There are many interesting people enjoying retirement life at Kendal on Hudson, including Pulitzer Prize winners, accomplished authors, artists and more. Recently, we spoke with a World War II fighter pilot who was kind enough to share some of his gripping stories.
Bill, a resident of Kendal on Hudson, told us about his time during the war and what a day in the life of a fighter pilot was like during those turbulent times.
The Call to Join
Before Bill decided to join the military and fight in World War II, he was living in Brooklyn, New York and working at Sperry Gyroscope Company. At the time, Bill was only 18 years old and his mother reluctantly gave him permission to join.
“I felt it was my patriotic duty to join,” Bill explained. “A war was going on and we were very concerned about Hitler, and then Japan bombe
d Pearl Harbor.
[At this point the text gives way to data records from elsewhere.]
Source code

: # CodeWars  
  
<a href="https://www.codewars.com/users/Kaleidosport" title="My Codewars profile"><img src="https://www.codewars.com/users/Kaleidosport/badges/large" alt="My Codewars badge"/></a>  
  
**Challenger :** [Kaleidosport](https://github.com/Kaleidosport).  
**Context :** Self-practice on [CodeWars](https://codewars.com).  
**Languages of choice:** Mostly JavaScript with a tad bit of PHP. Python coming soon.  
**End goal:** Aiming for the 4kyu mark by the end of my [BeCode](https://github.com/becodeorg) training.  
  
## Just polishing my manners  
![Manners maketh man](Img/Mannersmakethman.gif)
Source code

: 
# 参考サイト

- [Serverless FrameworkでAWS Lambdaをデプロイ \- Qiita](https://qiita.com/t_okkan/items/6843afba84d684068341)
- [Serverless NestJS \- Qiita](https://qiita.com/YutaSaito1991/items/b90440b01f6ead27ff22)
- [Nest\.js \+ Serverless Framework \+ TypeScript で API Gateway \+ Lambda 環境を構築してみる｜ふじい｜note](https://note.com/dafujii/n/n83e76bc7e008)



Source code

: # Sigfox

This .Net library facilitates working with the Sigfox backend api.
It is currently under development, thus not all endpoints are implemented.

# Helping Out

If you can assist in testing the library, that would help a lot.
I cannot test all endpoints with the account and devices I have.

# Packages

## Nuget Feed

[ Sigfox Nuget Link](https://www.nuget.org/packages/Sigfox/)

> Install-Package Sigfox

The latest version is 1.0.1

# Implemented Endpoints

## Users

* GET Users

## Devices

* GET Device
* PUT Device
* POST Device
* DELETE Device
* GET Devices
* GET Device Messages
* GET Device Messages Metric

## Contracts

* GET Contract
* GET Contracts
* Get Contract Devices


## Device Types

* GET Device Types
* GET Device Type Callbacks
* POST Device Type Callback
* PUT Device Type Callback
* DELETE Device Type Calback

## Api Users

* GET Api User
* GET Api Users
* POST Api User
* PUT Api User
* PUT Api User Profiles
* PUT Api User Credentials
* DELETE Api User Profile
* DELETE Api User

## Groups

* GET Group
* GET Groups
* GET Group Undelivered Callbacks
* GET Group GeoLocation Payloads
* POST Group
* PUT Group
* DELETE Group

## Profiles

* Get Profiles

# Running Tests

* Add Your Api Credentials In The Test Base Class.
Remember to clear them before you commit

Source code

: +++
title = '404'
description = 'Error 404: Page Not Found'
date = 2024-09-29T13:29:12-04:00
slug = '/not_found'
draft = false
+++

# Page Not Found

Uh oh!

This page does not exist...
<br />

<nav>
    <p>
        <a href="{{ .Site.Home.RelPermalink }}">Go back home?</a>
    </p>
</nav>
We also knew that Hitler was doing harm to the Jews and as a Jewish man, that really concerned me. We didn’t know about the concentration camps at the time.”
Bill joined the U.S. Army Air Corp and trained to be a fighter pilot. He became a first lieutenant assigned to the 357th Squadron, 355th Fighter Group, Eighth Air Force and was stationed at Steeple Morden, England. Steeple Morden was a tiny village in England composed of about 400 people. The airfield was carved out of a wheat field. The Bassingbourn airfield that housed the B-17’s (U.S. heavy bombers used in World War II) that Bill and his fellow pilots were assigned to protect during their missions was only 5 miles away.
A Day in the Life of a Fighter Pilot
On mission day, Bill and the rest of the fighter pilots would awake around dawn to get prepared.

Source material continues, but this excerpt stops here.